• **Exercise directions**: Using the data below, return every line that holds the word "similarity".

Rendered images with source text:
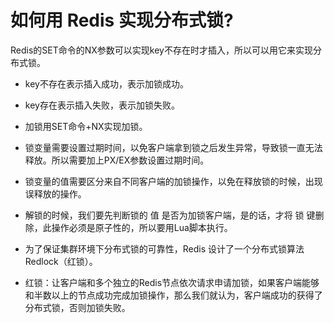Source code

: # 如何用 Redis 实现分布式锁?
Redis的SET命令的NX参数可以实现key不存在时才插入，所以可以用它来实现分布式锁。
* key不存在表示插入成功，表示加锁成功。
* key存在表示插入失败，表示加锁失败。

* 加锁用SET命令+NX实现加锁。
* 锁变量需要设置过期时间，以免客户端拿到锁之后发生异常，导致锁一直无法释放。所以需要加上PX/EX参数设置过期时间。
* 锁变量的值需要区分来自不同客户端的加锁操作，以免在释放锁的时候，出现误释放的操作。
* 解锁的时候，我们要先判断锁的 值 是否为加锁客户端，是的话，才将 锁 键删除，此操作必须是原子性的，所以要用Lua脚本执行。
* 为了保证集群环境下分布式锁的可靠性，Redis 设计了一个分布式锁算法 Redlock（红锁）。
* 红锁：让客户端和多个独立的Redis节点依次请求申请加锁，如果客户端能够和半数以上的节点成功完成加锁操作，那么我们就认为，客户端成功的获得了分布式锁，否则加锁失败。

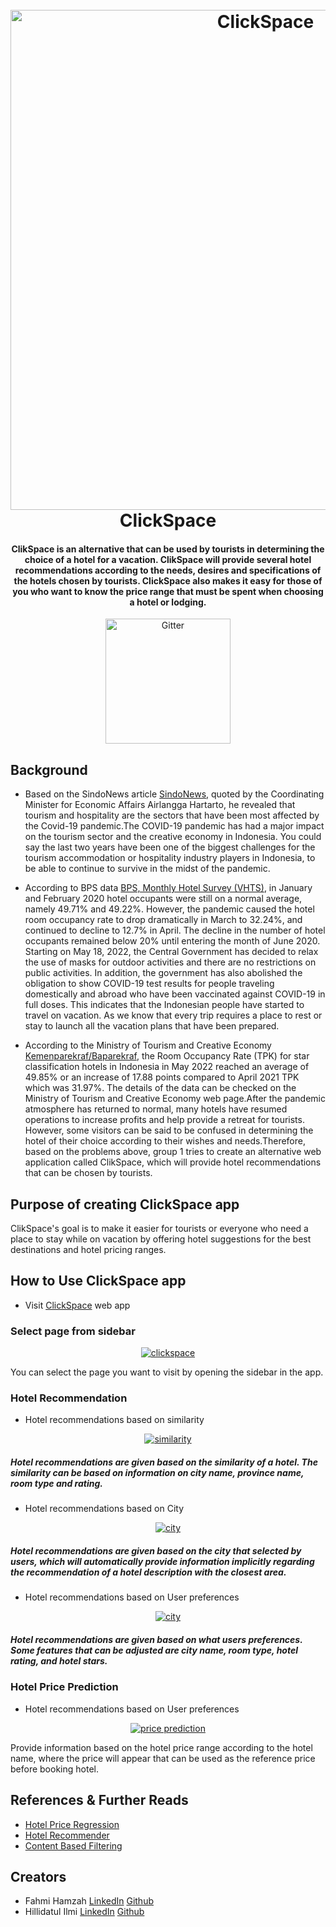 
<h1 align="center">
  <br>
  <a href="https://clickspace.herokuapp.com/"><img src="https://i.ibb.co/yhq6s4y/clickspacee.png" alt="ClickSpace" width="800"></a>
  <br>
  ClickSpace
  <br>
</h1>

<h4 align="center">
ClikSpace is an alternative that can be used by tourists in determining the choice of a hotel for a vacation. ClikSpace will provide several hotel recommendations according to the needs, desires and specifications of the hotels chosen by tourists. ClickSpace also makes it easy for those of you who want to know the price range that must be spent when choosing a hotel or lodging.</h4>

<p align="center">
  <a href="https://i.ibb.co/7NvYR8K/clickspace-logo">
    <img src="https://i.ibb.co/7NvYR8K/clickspace-logo.png"
         alt="Gitter" width="200">
  </a>
</p>

## Background

* Based on the SindoNews article [SindoNews](https://ekbis.sindonews.com/read/552156/33/menko-airlangga-hotel-dan-pariwisata-paling-terdampak-pandemi-covid-19-1632719382), quoted by the Coordinating Minister for Economic Affairs Airlangga Hartarto, he revealed that tourism and hospitality are the sectors that have been most affected by the Covid-19 pandemic.The COVID-19 pandemic has had a major impact on the tourism sector and the creative economy in Indonesia. You could say the last two years have been one of the biggest challenges for the tourism accommodation or hospitality industry players in Indonesia, to be able to continue to survive in the midst of the pandemic.

* According to BPS data [BPS, Monthly Hotel Survey (VHTS)](https://www.bps.go.id/indicator/16/122/1/tingkat-penghunian-kamar-pada-hotel-bintang.html), in January and February 2020 hotel occupants were still on a normal average, namely 49.71% and 49.22%. However, the pandemic caused the hotel room occupancy rate to drop dramatically in March to 32.24%, and continued to decline to 12.7% in April. The decline in the number of hotel occupants remained below 20% until entering the month of June 2020.
Starting on May 18, 2022, the Central Government has decided to relax the use of masks for outdoor activities and there are no restrictions on public activities. In addition, the government has also abolished the obligation to show COVID-19 test results for people traveling domestically and abroad who have been vaccinated against COVID-19 in full doses.
This indicates that the Indonesian people have started to travel on vacation. As we know that every trip requires a place to rest or stay to launch all the vacation plans that have been prepared.</li>

* According to the Ministry of Tourism and Creative Economy [Kemenparekraf/Baparekraf](https://kemenparekraf.go.id/direktori-statistik/tingkat-penghunian-kamar-hotel-bintang-tahun-2022), the Room Occupancy Rate (TPK) for star classification hotels in Indonesia in May 2022 reached an average of 49.85% or an increase of 17.88 points compared to April 2021 TPK which was 31.97%. The details of the data can be checked on the Ministry of Tourism and Creative Economy web page.After the pandemic atmosphere has returned to normal, many hotels have resumed operations to increase profits and help provide a retreat for tourists. However, some visitors can be said to be confused in determining the hotel of their choice according to their wishes and needs.Therefore, based on the problems above, group 1 tries to create an alternative web application called ClikSpace, which will provide hotel recommendations that can be chosen by tourists.

## Purpose of creating ClickSpace app

ClikSpace's goal is to make it easier for tourists or everyone who need a place to stay while on vacation by offering hotel suggestions for the best destinations and hotel pricing ranges.

## How to Use ClickSpace app

* Visit [ClickSpace](https://clickspace.herokuapp.com/) web app

### Select page from sidebar

<p align="center">
  <a href="https://i.ibb.co/RhXf5r9/1">
    <img src="https://i.ibb.co/RhXf5r9/1.jpg"
         alt="clickspace">
  </a>
</p>

You can select the page you want to visit by opening the sidebar in the app.

### Hotel Recommendation

* Hotel recommendations based on similarity

<p align="center">
  <a href="https://i.ibb.co/r4c7g18/4">
    <img src="https://i.ibb.co/r4c7g18/4.png"
         alt="similarity">
  </a>
</p>

<h5>Hotel recommendations are given based on the similarity of a hotel. The similarity can be based on information on city name, province name, room type and rating.</h5>

* Hotel recommendations based on City

<p align="center">
  <a href="https://i.ibb.co/MCwZXhh/5">
    <img src="https://i.ibb.co/MCwZXhh/5.png"
         alt="city">
  </a>
</p>

<h5>Hotel recommendations are given based on the city that selected by users, which will automatically provide information implicitly regarding the recommendation of a hotel description with the closest area.</h5>

* Hotel recommendations based on User preferences
<p align="center">
  <a href="https://i.ibb.co/cLDBjh2/6">
    <img src="https://i.ibb.co/cLDBjh2/6.png"
         alt="city">
  </a>
</p>
<h5>Hotel recommendations are given based on what users preferences. Some features that can be adjusted are city name, room type, hotel rating, and hotel stars.</h5>


### Hotel Price Prediction

* Hotel recommendations based on User preferences
<p align="center">
  <a href="https://i.ibb.co/x2y3Lhv/7">
    <img src="https://i.ibb.co/x2y3Lhv/7.png"
         alt="price prediction">
  </a>
</p>
Provide information based on the hotel price range according to the hotel name, where the price will appear that can be used as the reference price before booking hotel.

## References & Further Reads

* [Hotel Price Regression](https://www.kaggle.com/code/sungheehan/hotel-prices-regression)
* [Hotel Recommender](https://www.kaggle.com/code/keshavramaiah/hotel-recommender)
* [Content Based Filtering](https://medium.com/data-folks-indonesia/recommendation-system-dengan-python-content-based-filtering-part-2-222a8c365add)

## Creators
* Fahmi Hamzah [LinkedIn](https://www.linkedin.com/in/fahmihamzaah/)   [Github](https://www.github.com/fahmihamzah84)
* Hillidatul Ilmi [LinkedIn](https://www.linkedin.com/in/hillidatul-ilmi-287721228/)   [Github](https://www.github.com/hillidatulilmi)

• **Finished task**:
* Hotel recommendations based on similarity
         alt="similarity">
<h5>Hotel recommendations are given based on the similarity of a hotel. The similarity can be based on information on city name, province name, room type and rating.</h5>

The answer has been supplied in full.